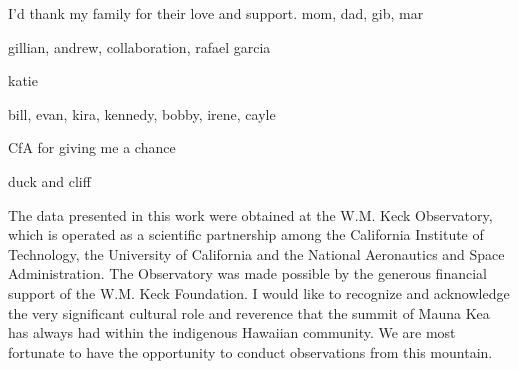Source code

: \begin{acknowledgements}

I'd thank my family for their love and support.
mom, dad, gib, mar

gillian, andrew, collaboration, rafael garcia

katie

bill, evan, kira, kennedy, bobby, irene, cayle


CfA for giving me a chance

duck and cliff

The data presented in this work were obtained at the W.M. Keck Observatory, which is operated as a scientific partnership among the California Institute of Technology, the University of California and the National Aeronautics and Space Administration. The Observatory was made possible by the generous financial support of the W.M. Keck Foundation. I would like to recognize and acknowledge the very significant cultural role and reverence that the summit of Mauna Kea has always had within the indigenous Hawaiian community.  We are most fortunate to have the opportunity to conduct observations from this mountain.

\end{acknowledgements}
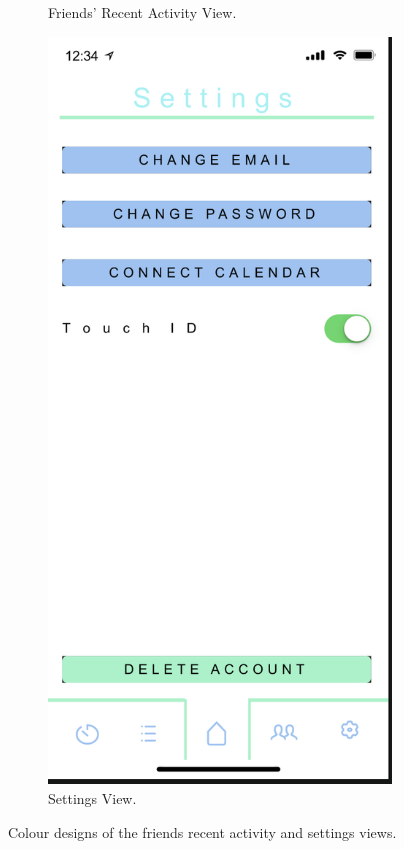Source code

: \begin{figure}[H]
\begin{subfigure}[b]{0.3\textwidth}
        \caption{Friends' Recent Activity View.}
        \label{fig:friends_recent_colour}
    \end{subfigure}
    \hfill
    \begin{subfigure}[b]{0.3\textwidth}
        \centering
        \includegraphics[width=\textwidth]{./graphics/design/Settings Colour.png}
        \caption{Settings View.}
        \label{fig:settings_colour}
    \end{subfigure}
    
    \caption{Colour designs of the friends recent activity and settings views.}
    \label{fig:friendsrecent_settings_colour}
\end{figure}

# [What you are asked to do]
Since the pictures are not wanted, transcribe the rest of the listing above exactly.

# [Exercise output]
Source code

: \begin{acknowledgements}

I'd thank my family for their love and support.
mom, dad, gib, mar

gillian, andrew, collaboration, rafael garcia

katie

bill, evan, kira, kennedy, bobby, irene, cayle


CfA for giving me a chance

duck and cliff

The data presented in this work were obtained at the W.M. Keck Observatory, which is operated as a scientific partnership among the California Institute of Technology, the University of California and the National Aeronautics and Space Administration. The Observatory was made possible by the generous financial support of the W.M. Keck Foundation. I would like to recognize and acknowledge the very significant cultural role and reverence that the summit of Mauna Kea has always had within the indigenous Hawaiian community.  We are most fortunate to have the opportunity to conduct observations from this mountain.

\end{acknowledgements}
Source code

: \begin{figure}[H]
\begin{subfigure}[b]{0.3\textwidth}
        \caption{Friends' Recent Activity View.}
        \label{fig:friends_recent_colour}
    \end{subfigure}
    \hfill
    \begin{subfigure}[b]{0.3\textwidth}
        \centering
        \includegraphics[width=\textwidth]{./graphics/design/Settings Colour.png}
        \caption{Settings View.}
        \label{fig:settings_colour}
    \end{subfigure}
    
    \caption{Colour designs of the friends recent activity and settings views.}
    \label{fig:friendsrecent_settings_colour}
\end{figure}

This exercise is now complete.